• **Work to be completed**: Your answer must be the exact lines below, starting with the line with "cover image managment" and going on through the line with "- CHANGELOG.md for tracking changes", both included, with no pictures.

(Dataset entries)
↓↓↓
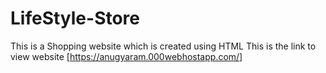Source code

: # LifeStyle-Store
This is a Shopping website which is created using HTML
This is the link to view website [https://anugyaram.000webhostapp.com/] 
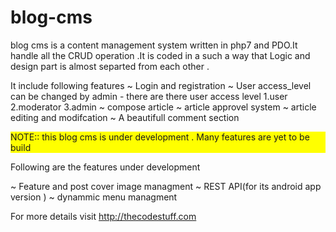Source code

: # blog-cms
blog cms is a content management system written in php7 and PDO.It handle all the CRUD operation .It is coded in a such a way that
Logic and design part is almost separted from each other . 

It include following features 
~ Login and registration
~ User access_level can be changed by admin 
    - there are there user access level 
      1.user 
      2.moderator 
      3.admin 
~ compose article 
~ article approvel system 
~ article editing and modifcation
~ A beautifull comment section 



  <p style="background-color:yellow">NOTE:: this blog cms is under development . Many features are yet to be build </p>
 
 Following are the features under development 
 
 ~ Feature and post cover image managment 
 ~ REST API(for its android app version )
 ~ dynammic menu managment 
 
 
 For more details visit http://thecodestuff.com 

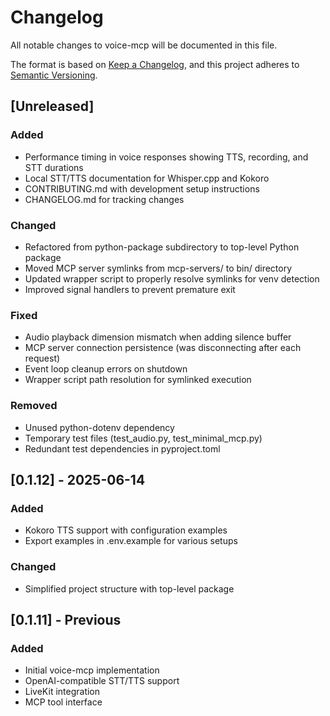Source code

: # Changelog

All notable changes to voice-mcp will be documented in this file.

The format is based on [Keep a Changelog](https://keepachangelog.com/en/1.0.0/),
and this project adheres to [Semantic Versioning](https://semver.org/spec/v2.0.0.html).

## [Unreleased]

### Added
- Performance timing in voice responses showing TTS, recording, and STT durations
- Local STT/TTS documentation for Whisper.cpp and Kokoro
- CONTRIBUTING.md with development setup instructions
- CHANGELOG.md for tracking changes

### Changed
- Refactored from python-package subdirectory to top-level Python package
- Moved MCP server symlinks from mcp-servers/ to bin/ directory
- Updated wrapper script to properly resolve symlinks for venv detection
- Improved signal handlers to prevent premature exit

### Fixed
- Audio playback dimension mismatch when adding silence buffer
- MCP server connection persistence (was disconnecting after each request)
- Event loop cleanup errors on shutdown
- Wrapper script path resolution for symlinked execution

### Removed
- Unused python-dotenv dependency
- Temporary test files (test_audio.py, test_minimal_mcp.py)
- Redundant test dependencies in pyproject.toml

## [0.1.12] - 2025-06-14

### Added
- Kokoro TTS support with configuration examples
- Export examples in .env.example for various setups

### Changed
- Simplified project structure with top-level package

## [0.1.11] - Previous

### Added
- Initial voice-mcp implementation
- OpenAI-compatible STT/TTS support
- LiveKit integration
- MCP tool interface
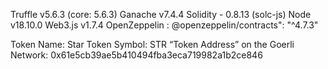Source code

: Truffle v5.6.3 (core: 5.6.3)
Ganache v7.4.4
Solidity - 0.8.13 (solc-js)
Node v18.10.0
Web3.js v1.7.4
OpenZeppelin : @openzeppelin/contracts": "^4.7.3"

Token Name: Star
Token Symbol: STR
“Token Address” on the Goerli Network:
0x61e5cb39ae5b410494fba3eca719982a1b2ce846
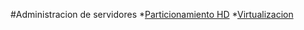#Administracion de servidores
*[Particionamiento HD](particionamiento.md)
*[Virtualizacion](virtualizacion.md)
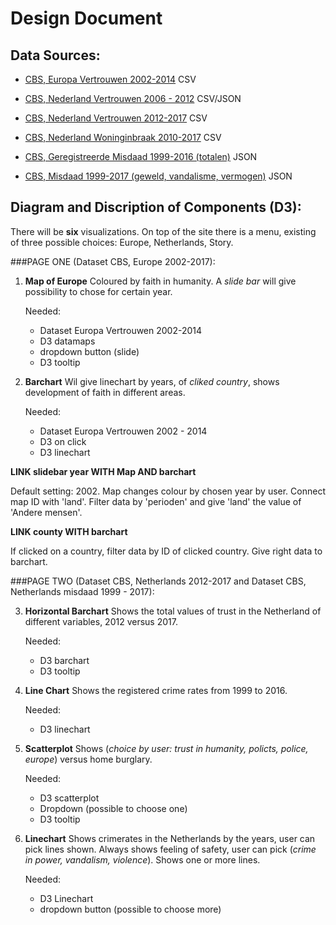 # Design Document

## Data Sources:

- [CBS, Europa Vertrouwen 2002-2014](http://statline.cbs.nl/StatWeb/publication/?VW=T&DM=SLNL&PA=80518ned&D1=0-7&D2=0&D3=a&D4=a&HD=100816-1530&HDR=T&STB=G1,G2,G3) CSV

- [CBS, Nederland Vertrouwen 2006 - 2012](https://opendata.cbs.nl/statline/#/CBS/nl/dataset/71719NED/table?dl=8CA2) CSV/JSON

- [CBS, Nederland Vertrouwen 2012-2017](http://statline.cbs.nl/Statweb/publication/?VW=T&DM=SLNL&PA=82378ned) CSV

- [CBS, Nederland Woninginbraak 2010-2017](http://statline.cbs.nl/Statweb/publication/?DM=SLNL&PA=83651NED&D1=0&D2=0&D3=14&D4=0&D5=a&HDR=G4%2cG3%2cG1%2cT&STB=G2&VW=D) CSV

- [CBS, Geregistreerde Misdaad 1999-2016 (totalen)](https://opendata.cbs.nl/statline/#/CBS/nl/dataset/83723NED/table?ts=1528275910601) JSON

- [CBS, Misdaad 1999-2017 (geweld, vandalisme, vermogen)](https://opendata.cbs.nl/statline/#/CBS/nl/dataset/81573NED/table?ts=1528276081236) JSON


## Diagram and Discription of Components (D3):

There will be **six** visualizations. On top of the site there is a menu,
existing of three possible choices: Europe, Netherlands, Story.

###PAGE ONE (Dataset CBS, Europe 2002-2017):

1. **Map of Europe**
    Coloured by faith in humanity.
    A *slide bar* will give possibility to chose for certain year.

    Needed:
    - Dataset Europa Vertrouwen 2002-2014
    - D3 datamaps
    - dropdown button (slide)  
    - D3 tooltip

2. **Barchart**
      Wil give linechart by years, of *cliked country*, shows development of faith
      in different areas.

    Needed:
    - Dataset Europa Vertrouwen 2002 - 2014
    - D3 on click
    - D3 linechart


**LINK slidebar year WITH Map AND barchart**

Default setting: 2002. Map changes colour by chosen year by user. Connect map ID with 'land'. Filter data by 'perioden' and give 'land' the value of 'Andere mensen'.

**LINK county WITH barchart**

If clicked on a country, filter data by ID of clicked country. Give right data to barchart.


###PAGE TWO (Dataset CBS, Netherlands 2012-2017 and Dataset CBS, Netherlands misdaad 1999 - 2017):

3. **Horizontal Barchart**
      Shows the total values of trust in the Netherland of different variables,
      2012 versus 2017.

    Needed:
    - D3 barchart
    - D3 tooltip

4. **Line Chart**
      Shows the registered crime rates from 1999 to 2016.

    Needed:
    - D3 linechart

5. **Scatterplot**
      Shows (*choice by user: trust in humanity, policts, police, europe*) versus
      home burglary.

    Needed:
    - D3 scatterplot
    - Dropdown (possible to choose one)
    - D3 tooltip

6. **Linechart**
      Shows crimerates in the Netherlands by the years, user can pick lines shown.
      Always shows feeling of safety, user can pick (*crime in power, vandalism, violence*).
      Shows one or more lines.

    Needed:
    - D3 Linechart
    - dropdown button (possible to choose more)
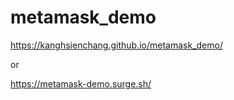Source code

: # metamask_demo

https://kanghsienchang.github.io/metamask_demo/

or 

https://metamask-demo.surge.sh/
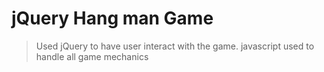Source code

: # jQuery Hang man Game

>Used jQuery to have user interact with the game.
>javascript used to handle all game mechanics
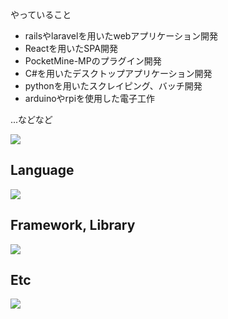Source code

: やっていること

- railsやlaravelを用いたwebアプリケーション開発 
- Reactを用いたSPA開発
- PocketMine-MPのプラグイン開発 
- C#を用いたデスクトップアプリケーション開発
- pythonを用いたスクレイピング、バッチ開発
- arduinoやrpiを使用した電子工作

...などなど

![](https://github-readme-stats.vercel.app/api/top-langs?username=OneWalkDev&show_icons=true&locale=en&layout=compact)

## Language
![](https://skillicons.dev/icons?i=html,css,sass,js,typescript,php,ruby,java,cs,python)

## Framework, Library
![](https://skillicons.dev/icons?i=mui,tailwind,bootstrap,react,jquery,laravel,rails,dotnet,arduino,raspberrypi)

## Etc
![](https://skillicons.dev/icons?i=docker,visualstudio,vscode,phpstorm,vite,npm,yarn)
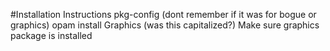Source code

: #Installation Instructions
pkg-config (dont remember if it was for bogue or graphics)
opam install Graphics (was this capitalized?)
Make sure graphics package is installed
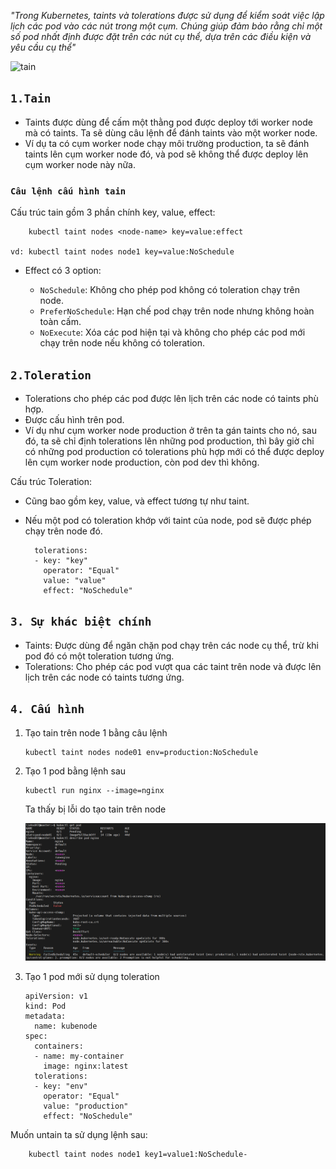 _"Trong Kubernetes, taints và tolerations được sử dụng để kiểm soát việc lập lịch các pod vào các nút trong một cụm. Chúng giúp đảm bảo rằng chỉ một số pod nhất định được đặt trên các nút cụ thể, dựa trên các điều kiện và yêu cầu cụ thể"_

![tain](../../image/tain.jbg)

## `1.Tain`

- Taints được dùng để cấm một thằng pod được deploy tới worker node mà có taints. Ta sẽ dùng câu lệnh để đánh taints vào một worker node.
- Ví dụ ta có cụm worker node chạy môi trường production, ta sẽ đánh taints lên cụm worker node đó, và pod sẽ không thể được deploy lên cụm worker node này nữa.

### `Câu lệnh cấu hình tain`

Cấu trúc tain gồm 3 phần chính key, value, effect:

    	kubectl taint nodes <node-name> key=value:effect

    vd: kubectl taint nodes node1 key=value:NoSchedule

- Effect có 3 option:

  - `NoSchedule`: Không cho phép pod không có toleration chạy trên node.
  - `PreferNoSchedule`: Hạn chế pod chạy trên node nhưng không hoàn toàn cấm.
  - `NoExecute`: Xóa các pod hiện tại và không cho phép các pod mới chạy trên node nếu không có toleration.

## `2.Toleration`

- Tolerations cho phép các pod được lên lịch trên các node có taints phù hợp.
- Được cấu hình trên pod.
- Ví dụ như cụm worker node production ở trên ta gán taints cho nó, sau đó, ta sẽ chỉ định tolerations lên những pod production, thì bây giờ chỉ có những pod production có tolerations phù hợp mới có thể được deploy lên cụm worker node production, còn pod dev thì không.

Cấu trúc Toleration:

- Cũng bao gồm key, value, và effect tương tự như taint.
- Nếu một pod có toleration khớp với taint của node, pod sẽ được phép chạy trên node đó.

        tolerations:
        - key: "key"
          operator: "Equal"
          value: "value"
          effect: "NoSchedule"

## `3. Sự khác biệt chính`

- Taints: Được dùng để ngăn chặn pod chạy trên các node cụ thể, trừ khi pod đó có một toleration tương ứng.
- Tolerations: Cho phép các pod vượt qua các taint trên node và được lên lịch trên các node có taints tương ứng.

## `4. Cấu hình`

1.  Tạo tain trên node 1 bằng câu lệnh

        kubectl taint nodes node01 env=production:NoSchedule

2.  Tạo 1 pod bằng lệnh sau

        kubectl run nginx --image=nginx

    Ta thấy bị lỗi do tạo tain trên node

    ![tain1](../../image/tain1.png)

3.  Tạo 1 pod mới sử dụng toleration

        apiVersion: v1
        kind: Pod
        metadata:
          name: kubenode
        spec:
          containers:
          - name: my-container
            image: nginx:latest
          tolerations:
          - key: "env"
            operator: "Equal"
            value: "production"
            effect: "NoSchedule"

Muốn untain ta sử dụng lệnh sau:

        kubectl taint nodes node1 key1=value1:NoSchedule-

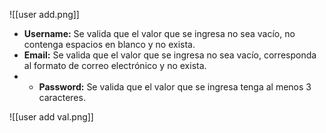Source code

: ![[user add.png]]
* **Username:** Se valida que el valor que se ingresa no sea vacío, no contenga espacios en blanco y no exista.
* **Email:** Se valida que el valor que se ingresa no sea vacío, corresponda al formato de correo electrónico y no exista.
* * **Password:** Se valida que el valor que se ingresa tenga al menos 3 caracteres.

![[user add val.png]]

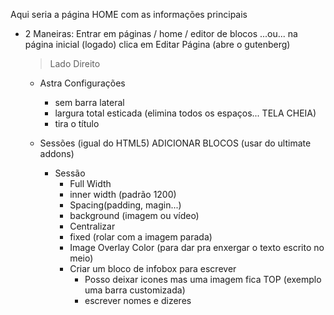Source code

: Aqui seria a página HOME com as informações principais 

- 2 Maneiras: Entrar em páginas / home / editor de blocos ...ou... na página inicial (logado) clica em Editar Página (abre o gutenberg)
    > Lado Direito
    - Astra Configurações
        - sem barra lateral
        - largura total esticada (elimina todos os espaços... TELA CHEIA)
        - tira o título

    - Sessões (igual do HTML5) ADICIONAR BLOCOS (usar do ultimate addons)
        - Sessão
            - Full Width
            - inner width (padrão 1200)
            - Spacing(padding, magin...)
            - background (imagem ou vídeo)
            - Centralizar
            - fixed (rolar com a imagem parada) 
            - Image Overlay Color (para dar pra enxergar o texto escrito no meio)
            - Criar um bloco de infobox para escrever
                - Posso deixar icones mas uma imagem fica TOP (exemplo uma barra customizada)
                - escrever nomes e dizeres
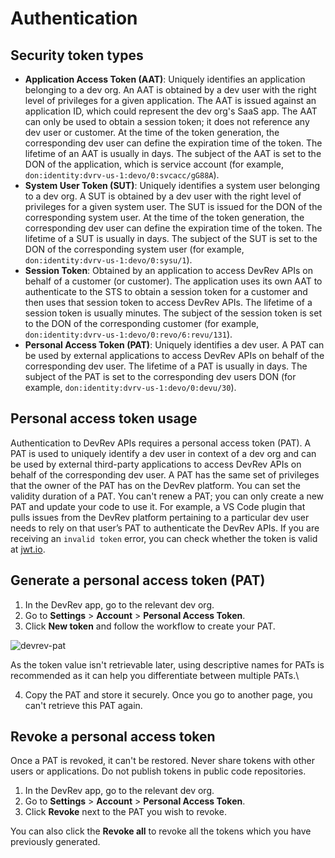 # Authentication

## Security token types

* **Application Access Token (AAT)**: Uniquely identifies an application belonging to a dev org. An AAT is obtained by a dev user with the right level of privileges for a given application. The AAT is issued against an application ID, which could represent the dev org's SaaS app. The AAT can only be used to obtain a session token; it does not reference any dev user or customer. At the time of the token generation, the corresponding dev user can define the expiration time of the token. The lifetime of an AAT is usually in days. The subject of the AAT is set to the DON of the application, which is service account (for example, `don:identity:dvrv-us-1:devo/0:svcacc/gG88A`).
* **System User Token (SUT)**: Uniquely identifies a system user belonging to a dev org. A SUT is obtained by a dev user with the right level of privileges for a given system user. The SUT is issued for the DON of the corresponding system user. At the time of the token generation, the corresponding dev user can define the expiration time of the token. The lifetime of a SUT is usually in days. The subject of the SUT is set to the DON of the corresponding system user (for example, `don:identity:dvrv-us-1:devo/0:sysu/1`).
* **Session Token**: Obtained by an application to access DevRev APIs on behalf of a customer (or customer). The application uses its own AAT to authenticate to the STS to obtain a session token for a customer and then uses that session token to access DevRev APIs. The lifetime of a session token is usually minutes. The subject of the session token is set to the DON of the corresponding customer (for example, `don:identity:dvrv-us-1:devo/0:revo/6:revu/131`).
* **Personal Access Token (PAT)**: Uniquely identifies a dev user. A PAT can be used by external applications to access DevRev APIs on behalf of the corresponding dev user. The lifetime of a PAT is usually in days. The subject of the PAT is set to the corresponding dev users DON (for example, `don:identity:dvrv-us-1:devo/0:devu/30`).

## Personal access token usage

Authentication to DevRev APIs requires a personal access token (PAT). A PAT is used to uniquely identify a dev user in context of a dev org and can be used by external third-party applications to access DevRev APIs on behalf of the corresponding dev user. A PAT has the same set of privileges that the owner of the PAT has on the DevRev platform. You can set the validity duration of a PAT. You can't renew a PAT; you can only create a new PAT and update your code to use it. For example, a VS Code plugin that pulls issues from the DevRev platform pertaining to a particular dev user needs to rely on that user’s PAT to authenticate the DevRev APIs. If you are receiving an `invalid token` error, you can check whether the token is valid at [jwt.io](https://jwt.io/).

## Generate a personal access token (PAT)

1. In the DevRev app, go to the relevant dev org.
2. Go to **Settings** > **Account** > **Personal Access Token**.
3. Click **New token** and follow the workflow to create your PAT.

![devrev-pat](file:37a714c9-10fc-47e1-a3f8-d69ddca56e94)

As the token value isn't retrievable later, using descriptive names for PATs is recommended as it can help you differentiate between multiple PATs.\


4. Copy the PAT and store it securely. Once you go to another page, you can't retrieve this PAT again.

## Revoke a personal access token

Once a PAT is revoked, it can't be restored. Never share tokens with other users or applications. Do not publish tokens in public code repositories.

1. In the DevRev app, go to the relevant dev org.
2. Go to **Settings** > **Account** > **Personal Access Token**.
3. Click **Revoke** next to the PAT you wish to revoke.

You can also click the **Revoke all** to revoke all the tokens which you have previously generated.
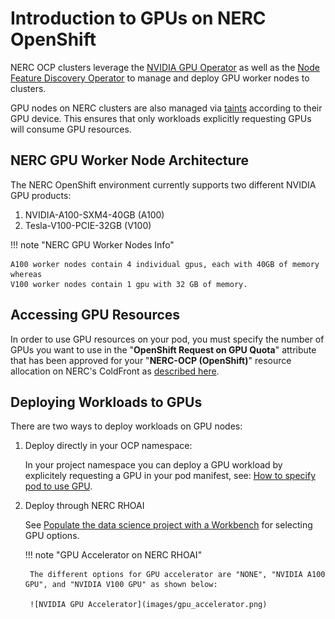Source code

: # Introduction to GPUs on NERC OpenShift

NERC OCP clusters leverage the [NVIDIA GPU Operator](https://docs.nvidia.com/datacenter/cloud-native/gpu-operator/latest/index.html)
as well as the [Node Feature Discovery Operator](https://docs.openshift.com/container-platform/4.15/hardware_enablement/psap-node-feature-discovery-operator.html)
to manage and deploy GPU worker nodes to clusters.

GPU nodes on NERC clusters are also managed via
[taints](https://kubernetes.io/docs/concepts/scheduling-eviction/taint-and-toleration/)
according to their GPU device. This ensures that only workloads explicitly
requesting GPUs will consume GPU resources.

## NERC GPU Worker Node Architecture

The NERC OpenShift environment currently supports two different NVIDIA GPU
 products:

1. NVIDIA-A100-SXM4-40GB (A100)
2. Tesla-V100-PCIE-32GB (V100)

!!! note "NERC GPU Worker Nodes Info"

    A100 worker nodes contain 4 individual gpus, each with 40GB of memory whereas
    V100 worker nodes contain 1 gpu with 32 GB of memory.

## Accessing GPU Resources

In order to use GPU resources on your pod, you must specify the number of GPUs
you want to use in the "**OpenShift Request on GPU Quota**" attribute that has
been approved for your "**NERC-OCP (OpenShift)**" resource allocation on NERC's
ColdFront as [described here](../../get-started/allocation/allocation-details.md#pi-and-manager-allocation-view-of-openshift-resource-allocation).

## Deploying Workloads to GPUs

There are two ways to deploy workloads on GPU nodes:

1. Deploy directly in your OCP namespace:

    In your project namespace you can deploy a GPU workload by explicitely requesting
    a GPU in your pod manifest, see: [How to specify pod to use GPU](https://nerc-project.github.io/nerc-docs/openshift/applications/scaling-and-performance-guide/#how-to-specify-pod-to-use-gpu).

2. Deploy through NERC RHOAI

    See [Populate the data science project with a Workbench](https://nerc-project.github.io/nerc-docs/openshift-ai/data-science-project/using-projects-the-rhoai/#populate-the-data-science-project-with-a-workbench)
    for selecting GPU options.

    !!! note "GPU Accelerator on NERC RHOAI"

        The different options for GPU accelerator are "NONE", "NVIDIA A100 GPU", and "NVIDIA V100 GPU" as shown below:

        ![NVIDIA GPU Accelerator](images/gpu_accelerator.png)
↑↑↑
• **Output**:
 ~ Feature and post cover image managment 
 ~ REST API(for its android app version )
 ~ dynammic menu managment 
 
 
 For more details visit http://thecodestuff.com 

Source code

: # Changelog

All notable changes to voice-mcp will be documented in this file.

The format is based on [Keep a Changelog](https://keepachangelog.com/en/1.0.0/),
and this project adheres to [Semantic Versioning](https://semver.org/spec/v2.0.0.html).

## [Unreleased]

### Added
- Performance timing in voice responses showing TTS, recording, and STT durations
- Local STT/TTS documentation for Whisper.cpp and Kokoro
- CONTRIBUTING.md with development setup instructions
- CHANGELOG.md for tracking changes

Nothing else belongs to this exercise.